### PROBLEM
Using the lines below, work out the count of those that hold "each". Give the number only.

### GIVEN INFORMATION
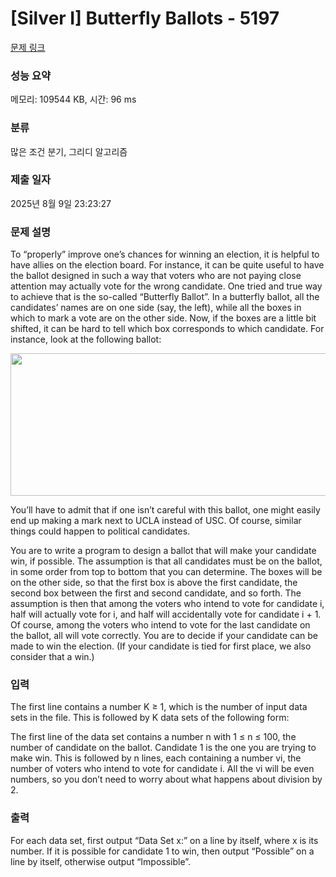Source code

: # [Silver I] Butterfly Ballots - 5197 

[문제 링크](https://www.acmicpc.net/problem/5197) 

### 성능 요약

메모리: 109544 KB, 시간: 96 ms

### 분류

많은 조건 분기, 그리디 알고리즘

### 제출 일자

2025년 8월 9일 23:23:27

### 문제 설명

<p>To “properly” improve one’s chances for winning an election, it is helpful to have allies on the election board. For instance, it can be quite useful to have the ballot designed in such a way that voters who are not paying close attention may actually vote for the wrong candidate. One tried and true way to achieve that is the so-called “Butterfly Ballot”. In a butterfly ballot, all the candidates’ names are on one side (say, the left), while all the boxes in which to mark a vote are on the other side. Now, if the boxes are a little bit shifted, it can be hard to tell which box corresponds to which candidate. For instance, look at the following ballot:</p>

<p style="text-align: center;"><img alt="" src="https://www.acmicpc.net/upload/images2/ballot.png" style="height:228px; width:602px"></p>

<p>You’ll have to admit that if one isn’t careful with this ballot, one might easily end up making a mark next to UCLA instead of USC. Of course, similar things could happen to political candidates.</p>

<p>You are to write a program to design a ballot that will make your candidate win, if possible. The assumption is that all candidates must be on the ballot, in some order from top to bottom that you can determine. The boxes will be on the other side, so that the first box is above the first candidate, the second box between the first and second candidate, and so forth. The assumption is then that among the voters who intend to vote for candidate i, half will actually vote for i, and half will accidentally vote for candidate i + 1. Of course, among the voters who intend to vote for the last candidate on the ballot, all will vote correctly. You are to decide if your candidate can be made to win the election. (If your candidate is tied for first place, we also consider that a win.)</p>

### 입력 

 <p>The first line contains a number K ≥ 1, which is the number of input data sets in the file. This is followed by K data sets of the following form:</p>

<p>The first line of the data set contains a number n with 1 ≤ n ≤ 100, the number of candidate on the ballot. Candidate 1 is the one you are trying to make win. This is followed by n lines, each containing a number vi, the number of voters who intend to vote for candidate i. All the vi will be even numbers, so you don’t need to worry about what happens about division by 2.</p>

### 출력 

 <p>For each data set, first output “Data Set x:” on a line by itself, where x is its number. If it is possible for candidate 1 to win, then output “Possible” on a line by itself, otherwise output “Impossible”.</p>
* * *
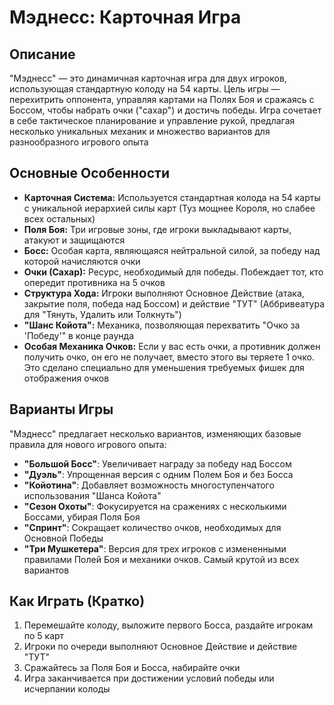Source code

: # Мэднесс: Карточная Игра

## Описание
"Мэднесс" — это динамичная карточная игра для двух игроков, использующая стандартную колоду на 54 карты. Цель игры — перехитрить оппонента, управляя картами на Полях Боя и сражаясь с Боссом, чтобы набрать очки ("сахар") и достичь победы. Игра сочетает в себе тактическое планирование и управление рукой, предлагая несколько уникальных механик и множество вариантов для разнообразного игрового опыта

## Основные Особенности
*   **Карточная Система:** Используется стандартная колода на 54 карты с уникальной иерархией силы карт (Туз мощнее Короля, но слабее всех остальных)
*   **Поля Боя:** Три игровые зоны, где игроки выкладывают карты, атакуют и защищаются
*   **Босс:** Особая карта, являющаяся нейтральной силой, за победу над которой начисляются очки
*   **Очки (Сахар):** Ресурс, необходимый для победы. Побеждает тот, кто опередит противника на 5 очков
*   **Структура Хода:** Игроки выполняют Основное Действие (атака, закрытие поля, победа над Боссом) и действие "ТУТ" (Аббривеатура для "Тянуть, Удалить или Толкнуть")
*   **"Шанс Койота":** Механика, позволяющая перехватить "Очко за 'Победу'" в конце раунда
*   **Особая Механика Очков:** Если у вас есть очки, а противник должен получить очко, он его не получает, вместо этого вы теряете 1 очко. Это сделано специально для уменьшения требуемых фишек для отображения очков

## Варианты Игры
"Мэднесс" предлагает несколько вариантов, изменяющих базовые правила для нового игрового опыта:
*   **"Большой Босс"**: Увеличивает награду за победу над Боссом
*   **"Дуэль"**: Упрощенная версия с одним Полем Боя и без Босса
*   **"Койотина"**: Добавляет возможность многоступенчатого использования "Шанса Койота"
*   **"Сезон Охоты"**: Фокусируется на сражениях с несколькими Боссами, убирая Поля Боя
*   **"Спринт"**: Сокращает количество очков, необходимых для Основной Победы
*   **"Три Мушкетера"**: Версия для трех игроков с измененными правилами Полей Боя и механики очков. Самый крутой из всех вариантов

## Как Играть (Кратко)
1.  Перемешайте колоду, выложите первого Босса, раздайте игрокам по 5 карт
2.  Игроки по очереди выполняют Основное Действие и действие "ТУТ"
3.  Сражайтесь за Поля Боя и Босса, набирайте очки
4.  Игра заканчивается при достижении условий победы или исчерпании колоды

### ANSWER TO THIS PROBLEM
2